In pandas, one can do:
import pandas as pd
d = {"foo":[1,2,3, None], "bar":[4,None, None, 6]}
df_pandas = pd.DataFrame.from_dict(d)
dict(df_pandas.isnull().sum())
[out]:
{'foo': 1, 'bar': 2}
In polars it's possible to do the same by looping through the columns:
import polars as pl
d = {"foo":[1,2,3, None], "bar":[4,None, None, 6]}
df_polars = pl.from_dict(d)
{col:df_polars[col].is_null().sum() for col in df_polars.columns}
Looping through the columns in polars is particularly painful when using LazyFrame, then the .collect() has to be done in chunks to do the aggregation.
Is there a way to find no. of nulls in every column in a polars dataframe without looping through each columns?
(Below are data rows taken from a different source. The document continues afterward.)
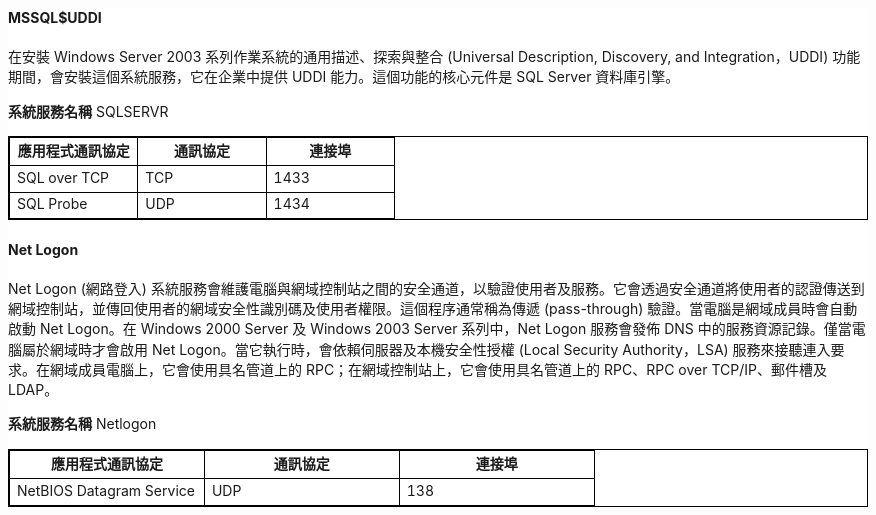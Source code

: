   
#### MSSQL$UDDI
  
在安裝 Windows Server 2003 系列作業系統的通用描述、探索與整合 (Universal Description, Discovery, and Integration，UDDI) 功能期間，會安裝這個系統服務，它在企業中提供 UDDI 能力。這個功能的核心元件是 SQL Server 資料庫引擎。
  
**系統服務名稱** SQLSERVR

 
<p></p>

<table style="border:1px solid black;">
<colgroup>
<col width="33%" />
<col width="33%" />
<col width="33%" />
</colgroup>
<thead>
<tr class="header">
<th style="border:1px solid black;" >應用程式通訊協定</th>
<th style="border:1px solid black;" >通訊協定</th>
<th style="border:1px solid black;" >連接埠</th>
</tr>
</thead>
<tbody>
<tr class="odd">
<td style="border:1px solid black;">SQL over TCP</td>
<td style="border:1px solid black;">TCP</td>
<td style="border:1px solid black;">1433</td>
</tr>
<tr class="even">
<td style="border:1px solid black;">SQL Probe</td>
<td style="border:1px solid black;">UDP</td>
<td style="border:1px solid black;">1434</td>
</tr>
</tbody>
</table>
  
#### Net Logon
  
Net Logon (網路登入) 系統服務會維護電腦與網域控制站之間的安全通道，以驗證使用者及服務。它會透過安全通道將使用者的認證傳送到網域控制站，並傳回使用者的網域安全性識別碼及使用者權限。這個程序通常稱為傳遞 (pass-through) 驗證。當電腦是網域成員時會自動啟動 Net Logon。在 Windows 2000 Server 及 Windows 2003 Server 系列中，Net Logon 服務會發佈 DNS 中的服務資源記錄。僅當電腦屬於網域時才會啟用 Net Logon。當它執行時，會依賴伺服器及本機安全性授權 (Local Security Authority，LSA) 服務來接聽連入要求。在網域成員電腦上，它會使用具名管道上的 RPC；在網域控制站上，它會使用具名管道上的 RPC、RPC over TCP/IP、郵件槽及 LDAP。
  
**系統服務名稱** Netlogon

 
<p></p>

<table style="border:1px solid black;">
<colgroup>
<col width="33%" />
<col width="33%" />
<col width="33%" />
</colgroup>
<thead>
<tr class="header">
<th style="border:1px solid black;" >應用程式通訊協定</th>
<th style="border:1px solid black;" >通訊協定</th>
<th style="border:1px solid black;" >連接埠</th>
</tr>
</thead>
<tbody>
<tr class="odd">
<td style="border:1px solid black;">NetBIOS Datagram Service</td>
<td style="border:1px solid black;">UDP</td>
<td style="border:1px solid black;">138</td>
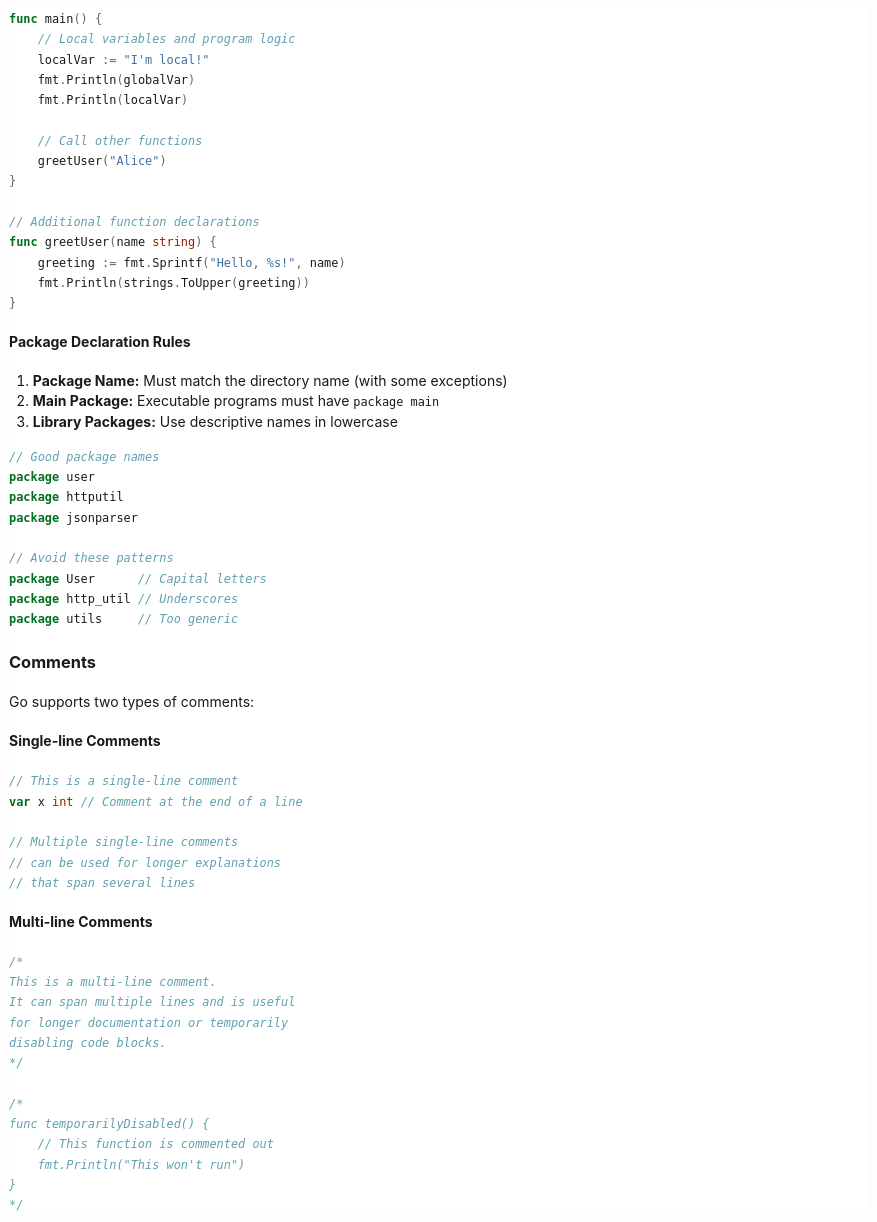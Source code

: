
 ```go
func main() {
    // Local variables and program logic
    localVar := "I'm local!"
    fmt.Println(globalVar)
    fmt.Println(localVar)

    // Call other functions
    greetUser("Alice")
}

// Additional function declarations
func greetUser(name string) {
    greeting := fmt.Sprintf("Hello, %s!", name)
    fmt.Println(strings.ToUpper(greeting))
}
```

#### Package Declaration Rules

1. **Package Name:** Must match the directory name (with some exceptions)
2. **Main Package:** Executable programs must have `package main`
3. **Library Packages:** Use descriptive names in lowercase

```go
// Good package names
package user
package httputil
package jsonparser

// Avoid these patterns
package User      // Capital letters
package http_util // Underscores
package utils     // Too generic
```

### Comments

Go supports two types of comments:

#### Single-line Comments
```go
// This is a single-line comment
var x int // Comment at the end of a line

// Multiple single-line comments
// can be used for longer explanations
// that span several lines
```

#### Multi-line Comments
```go
/*
This is a multi-line comment.
It can span multiple lines and is useful
for longer documentation or temporarily
disabling code blocks.
*/

/*
func temporarilyDisabled() {
    // This function is commented out
    fmt.Println("This won't run")
}
*/
```
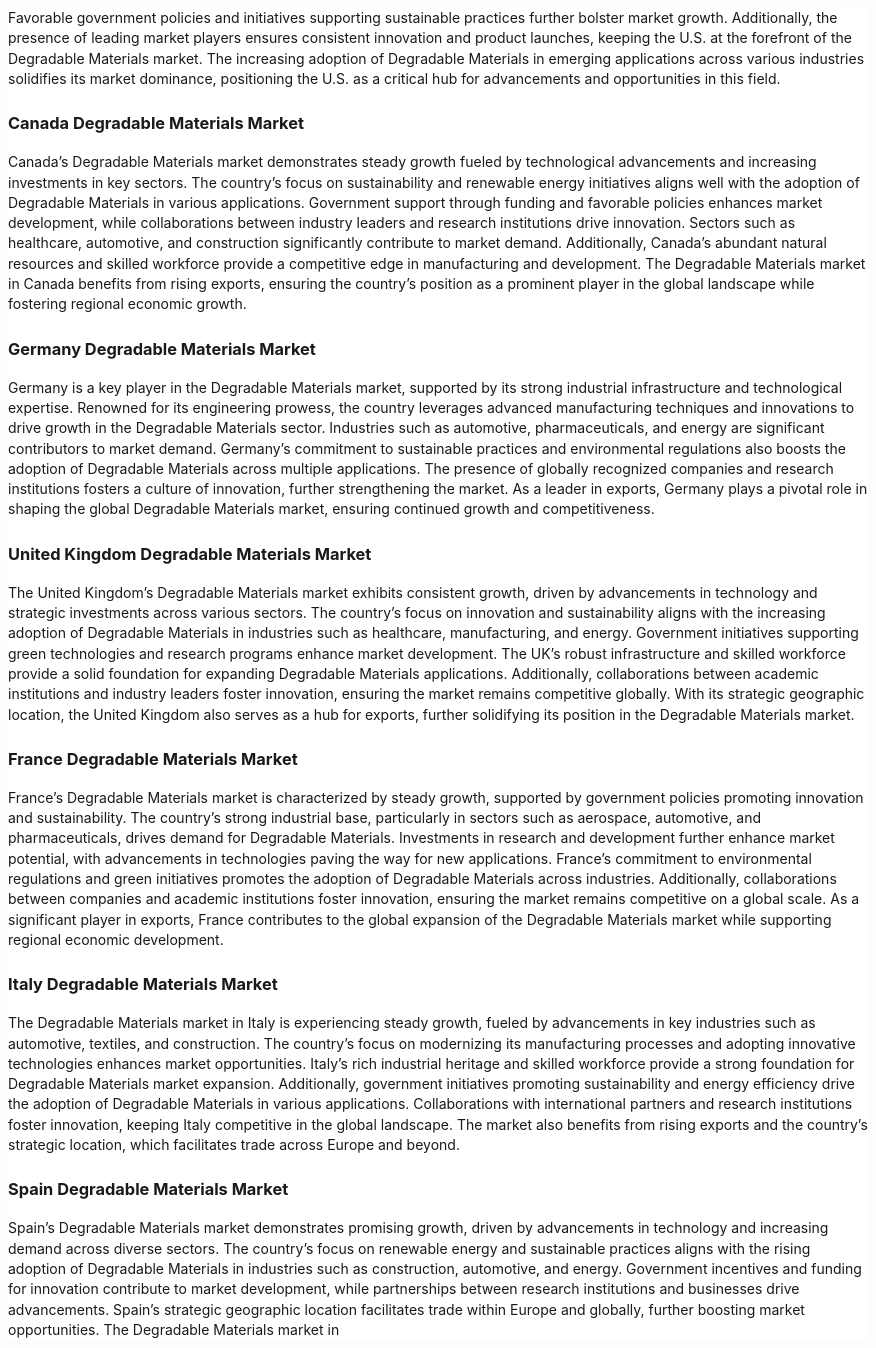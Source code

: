 Favorable government policies and initiatives supporting sustainable practices further bolster market growth. Additionally, the presence of leading market players ensures consistent innovation and product launches, keeping the U.S. at the forefront of the Degradable Materials market. The increasing adoption of Degradable Materials in emerging applications across various industries solidifies its market dominance, positioning the U.S. as a critical hub for advancements and opportunities in this field.</p><h3>Canada Degradable Materials Market</h3><p>Canada&rsquo;s Degradable Materials market demonstrates steady growth fueled by technological advancements and increasing investments in key sectors. The country&rsquo;s focus on sustainability and renewable energy initiatives aligns well with the adoption of Degradable Materials in various applications. Government support through funding and favorable policies enhances market development, while collaborations between industry leaders and research institutions drive innovation. Sectors such as healthcare, automotive, and construction significantly contribute to market demand. Additionally, Canada&rsquo;s abundant natural resources and skilled workforce provide a competitive edge in manufacturing and development. The Degradable Materials market in Canada benefits from rising exports, ensuring the country&rsquo;s position as a prominent player in the global landscape while fostering regional economic growth.</p><h3>Germany Degradable Materials Market</h3><p>Germany is a key player in the Degradable Materials market, supported by its strong industrial infrastructure and technological expertise. Renowned for its engineering prowess, the country leverages advanced manufacturing techniques and innovations to drive growth in the Degradable Materials sector. Industries such as automotive, pharmaceuticals, and energy are significant contributors to market demand. Germany&rsquo;s commitment to sustainable practices and environmental regulations also boosts the adoption of Degradable Materials across multiple applications. The presence of globally recognized companies and research institutions fosters a culture of innovation, further strengthening the market. As a leader in exports, Germany plays a pivotal role in shaping the global Degradable Materials market, ensuring continued growth and competitiveness.</p><h3>United Kingdom Degradable Materials Market</h3><p>The United Kingdom&rsquo;s Degradable Materials market exhibits consistent growth, driven by advancements in technology and strategic investments across various sectors. The country&rsquo;s focus on innovation and sustainability aligns with the increasing adoption of Degradable Materials in industries such as healthcare, manufacturing, and energy. Government initiatives supporting green technologies and research programs enhance market development. The UK&rsquo;s robust infrastructure and skilled workforce provide a solid foundation for expanding Degradable Materials applications. Additionally, collaborations between academic institutions and industry leaders foster innovation, ensuring the market remains competitive globally. With its strategic geographic location, the United Kingdom also serves as a hub for exports, further solidifying its position in the Degradable Materials market.</p><h3>France Degradable Materials Market</h3><p>France&rsquo;s Degradable Materials market is characterized by steady growth, supported by government policies promoting innovation and sustainability. The country&rsquo;s strong industrial base, particularly in sectors such as aerospace, automotive, and pharmaceuticals, drives demand for Degradable Materials. Investments in research and development further enhance market potential, with advancements in technologies paving the way for new applications. France&rsquo;s commitment to environmental regulations and green initiatives promotes the adoption of Degradable Materials across industries. Additionally, collaborations between companies and academic institutions foster innovation, ensuring the market remains competitive on a global scale. As a significant player in exports, France contributes to the global expansion of the Degradable Materials market while supporting regional economic development.</p><h3>Italy Degradable Materials Market</h3><p>The Degradable Materials market in Italy is experiencing steady growth, fueled by advancements in key industries such as automotive, textiles, and construction. The country&rsquo;s focus on modernizing its manufacturing processes and adopting innovative technologies enhances market opportunities. Italy&rsquo;s rich industrial heritage and skilled workforce provide a strong foundation for Degradable Materials market expansion. Additionally, government initiatives promoting sustainability and energy efficiency drive the adoption of Degradable Materials in various applications. Collaborations with international partners and research institutions foster innovation, keeping Italy competitive in the global landscape. The market also benefits from rising exports and the country&rsquo;s strategic location, which facilitates trade across Europe and beyond.</p><h3>Spain Degradable Materials Market</h3><p>Spain&rsquo;s Degradable Materials market demonstrates promising growth, driven by advancements in technology and increasing demand across diverse sectors. The country&rsquo;s focus on renewable energy and sustainable practices aligns with the rising adoption of Degradable Materials in industries such as construction, automotive, and energy. Government incentives and funding for innovation contribute to market development, while partnerships between research institutions and businesses drive advancements. Spain&rsquo;s strategic geographic location facilitates trade within Europe and globally, further boosting market opportunities. The Degradable Materials market in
Assuming you're not married to the output format the idiomatic way to do it is...
df.select(pl.all().is_null().sum())
However if you really like the dict output you can easily get it...
df.select(pl.all().is_null().sum()).to_dicts()[0]
The way this works is that inside the select we start with pl.all() which means all of the columns and then, much like in the pandas version, we apply is_null which would return True/False. From that we chain sum which turns the Trues into 1s and gives you the number of nulls in each column.
There's also the dedicated null_count() so you don't have to chain is_null().sum() thanks to @jqurious for that tip.